Aotearoa New Zealand has been shaken to the core by the sudden resignation of one of its most iconic and revered prime ministers amid a fierce controversy over misogyny and death threats stirred by the global coronavirus pandemic.

Jacinda Ardern, the world’s youngest female prime minister at 37 when she was elected in 2017 on a stardust wave of “Jacinda-mania”, stepped down this week after emotional scenes at her last official function wrapped in a traditional Māori feathered cloak at the historic Rātana church.

This was barely a week after her resignation had caught the nation by surprise and has thrown this year’s general election due on October 14 wide open.

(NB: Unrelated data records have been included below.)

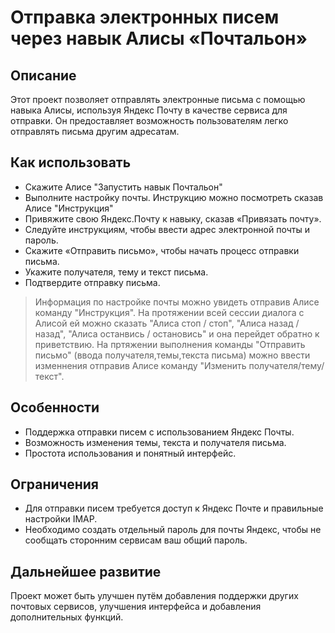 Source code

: # Отправка электронных писем через навык Алисы «Почтальон»

## Описание
Этот проект позволяет отправлять электронные письма с помощью навыка Алисы, используя Яндекс Почту в качестве сервиса для отправки. Он предоставляет возможность пользователям легко отправлять письма другим адресатам.


## Как использовать
+ Скажите Алисе "Запустить навык Почтальон"
+ Выполните настройку почты. Инструкцию можно посмотреть сказав Алисе "Инструкция"
+ Привяжите свою Яндекс.Почту к навыку, сказав «Привязать почту».
+ Следуйте инструкциям, чтобы ввести адрес электронной почты и пароль.
+ Скажите «Отправить письмо», чтобы начать процесс отправки письма.
+ Укажите получателя, тему и текст письма.
+ Подтвердите отправку письма.
> Информация по настройке почты можно увидеть отправив Алисе команду "Инструкция".
> На протяжении всей сессии диалога с Алисой ей можно сказать "Алиса стоп / стоп", "Алиса назад / назад", "Алиса останвись / остановись" и она перейдет обратно к приветствию.
> На пртяжении выполнения команды "Отправить письмо" (ввода получателя,темы,текста письма) можно ввести изменнения отправив Алисе команду "Изменить получателя/тему/текст".
   
## Особенности
+ Поддержка отправки писем с использованием Яндекс Почты.
+ Возможность изменения темы, текста и получателя письма.
+ Простота использования и понятный интерфейс.

## Ограничения
+ Для отправки писем требуется доступ к Яндекс Почте и правильные настройки IMAP.
+ Необходимо создать отдельный пароль для почты Яндекс, чтобы не сообщать сторонним сервисам ваш общий пароль.

## Дальнейшее развитие
Проект может быть улучшен путём добавления поддержки других почтовых сервисов, улучшения интерфейса и добавления дополнительных функций.
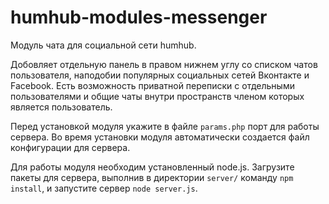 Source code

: ﻿# humhub-modules-messenger
Модуль чата для социальной сети humhub.

Добовляет отдельную панель в правом нижнем углу со списком чатов пользователя, наподобии популярных социальных сетей Вконтакте и Facebook. Есть возможность приватной переписки с отдельными пользователями и общие чаты внутри пространств членом которых является пользователь.

Перед установкой модуля укажите в файле ``params.php`` порт для работы сервера. Во время установки модуля автоматически создается файл конфигурации для сервера.

Для работы модуля необходим установленный node.js. Загрузите пакеты для сервера, выполнив в директории ``server/`` команду ``npm install``, и запустите сервер ``node server.js``.
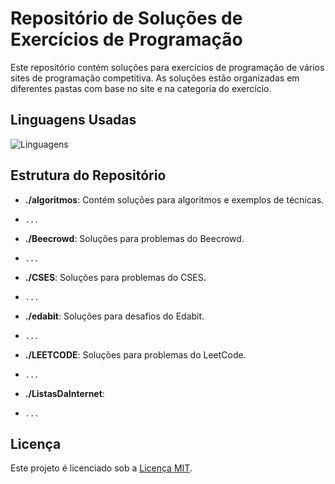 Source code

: # Repositório de Soluções de Exercícios de Programação

Este repositório contém soluções para exercícios de programação de vários sites de programação competitiva. As soluções estão organizadas em diferentes pastas com base no site e na categoria do exercício.

## Linguagens Usadas

![Linguagens](https://github-readme-stats.vercel.app/api/top-langs/?username=LuisFcarmo&repo=Exercicios-resolvidos&theme=tokyonight&layout=compact)

## Estrutura do Repositório

- **./algoritmos**: Contém soluções para algoritmos e exemplos de técnicas.
-     ...
- **./Beecrowd**: Soluções para problemas do Beecrowd.
-     ...
- **./CSES**: Soluções para problemas do CSES.
-     ...
- **./edabit**: Soluções para desafios do Edabit.
-     ...
- **./LEETCODE**: Soluções para problemas do LeetCode.
-     ...
- **./ListasDaInternet**:
-     ...
## Licença

Este projeto é licenciado sob a [Licença MIT](LICENSE).
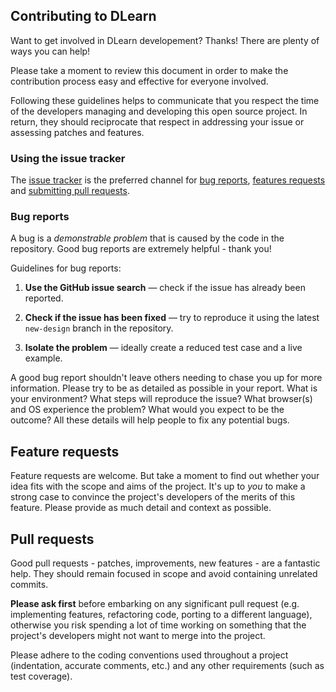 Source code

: ## Contributing to DLearn

Want to get involved in DLearn developement? Thanks! There are plenty of ways you can help!

Please take a moment to review this document in order to make the contribution process easy and
effective for everyone involved.

Following these guidelines helps to communicate that you respect the time of the developers
managing and developing this open source project. In return, they should reciprocate that respect in
addressing your issue or assessing patches and features.

### Using the issue tracker

The [issue tracker](https://github.com/Decentralize-it/dlearn/issues) is the preferred channel
for [bug reports](#bugs), [features requests](#features) and [submitting pull requests](#pull-requests).

### Bug reports

A bug is a _demonstrable problem_ that is caused by the code in the repository. Good bug reports are
extremely helpful - thank you!

Guidelines for bug reports:

1. **Use the GitHub issue search** &mdash; check if the issue has already been reported.

2. **Check if the issue has been fixed** &mdash; try to reproduce it using the latest `new-design` branch in the repository.

3. **Isolate the problem** &mdash; ideally create a reduced test case and a live example.

A good bug report shouldn't leave others needing to chase you up for more information. Please try to
be as detailed as possible in your report. What is your environment? What steps will reproduce the
issue? What browser(s) and OS experience the problem? What would you expect to be the outcome? All
these details will help people to fix any potential bugs.

## Feature requests

Feature requests are welcome. But take a moment to find out whether your idea fits with the scope
and aims of the project. It's up to *you* to make a strong case to convince the project's developers
of the merits of this feature. Please provide as much detail and context as possible.

## Pull requests

Good pull requests - patches, improvements, new features - are a fantastic help. They should remain
focused in scope and avoid containing unrelated commits.

**Please ask first** before embarking on any significant pull request (e.g. implementing features,
refactoring code, porting to a different language), otherwise you risk spending a lot of time
working on something that the project's developers might not want to merge into the project.

Please adhere to the coding conventions used throughout a project (indentation, accurate comments,
etc.) and any other requirements (such as test coverage).
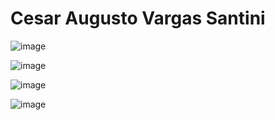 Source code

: # Cesar Augusto Vargas Santini
![image](https://github.com/CesarAugusto00/CesarAugusto00-ECE444-F2023-Assignment1/assets/144982985/b077cec1-1200-491d-9fd5-08761f8f9b42)

![image](https://github.com/CesarAugusto00/CesarAugusto00-ECE444-F2023-Assignment1/assets/144982985/1dc424e8-ab2e-4bf6-9e73-d4cc138c175f)

![image](https://github.com/CesarAugusto00/CesarAugusto00-ECE444-F2023-Assignment1/assets/144982985/56ee481f-306f-45c4-a511-4f26d26145a0)

![image](https://github.com/CesarAugusto00/CesarAugusto00-ECE444-F2023-Assignment1/assets/144982985/1bcf8909-e4a4-4ede-ac67-9d207e15e10a)
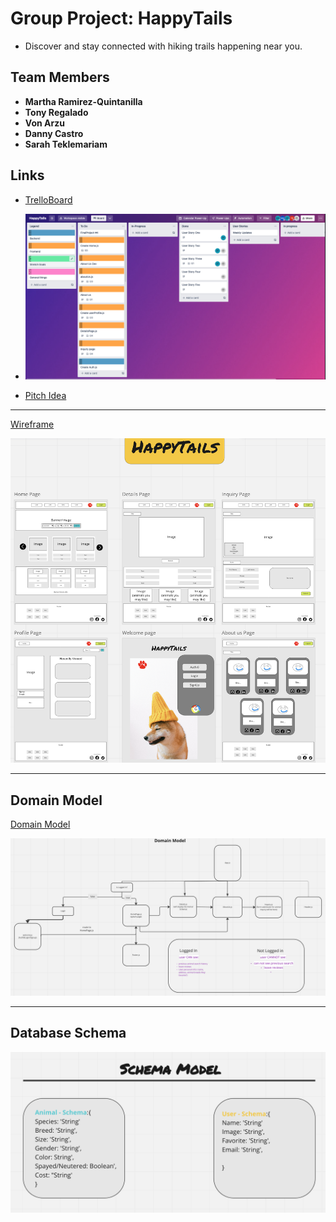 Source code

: # Group Project: HappyTails

- Discover and stay connected with hiking trails happening near you.

## Team Members

- **Martha Ramirez-Quintanilla**
- **Tony Regalado**
- **Von Arzu**
- **Danny Castro**
- **Sarah Teklemariam**

## Links

- [TrelloBoard](https://trello.com/b/7h6iXhgn/adopt-a-furball)
- ![TrelloBoard](./images/trello.png)

- [Pitch Idea](https://docs.google.com/document/d/15ivjp-ux3fqXomHHlpNS80CPsIr4_01FCxUGfCIu8Ys/edit?usp=sharing)

---

[Wireframe](https://miro.com/app/board/uXjVP84R0cM=/)

![wireframe](./images/wireframe.png)

---

## Domain Model

[Domain Model](https://miro.com/app/board/uXjVP84R0cM=/)

![Domain Model](./images/domainmodel.png)

---

## Database Schema

![Database Schema](./images/Screenshot%202022-12-06%20at%207.28.21%20PM.png)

Ardern told New Zealanders that after five and a half years as leader of the left of centre Labour Party and with the biggest mandate in modern times she “no longer had enough in the tank to do the job justice”.

Jacinda Ardern
Outgoing Prime Minister Jacinda Ardern . . . “love, empathy and kindness – that is what the majority of New Zealand has shown to me.” Image: Al Jazeera screenshot APR

Her party had been trailing in opinion polls in the face of a revived conservative National Party led by former airline executive Christopher Luxon and the rightwing ACT party but she was still the most preferred prime minister in spite of her eroding popularity.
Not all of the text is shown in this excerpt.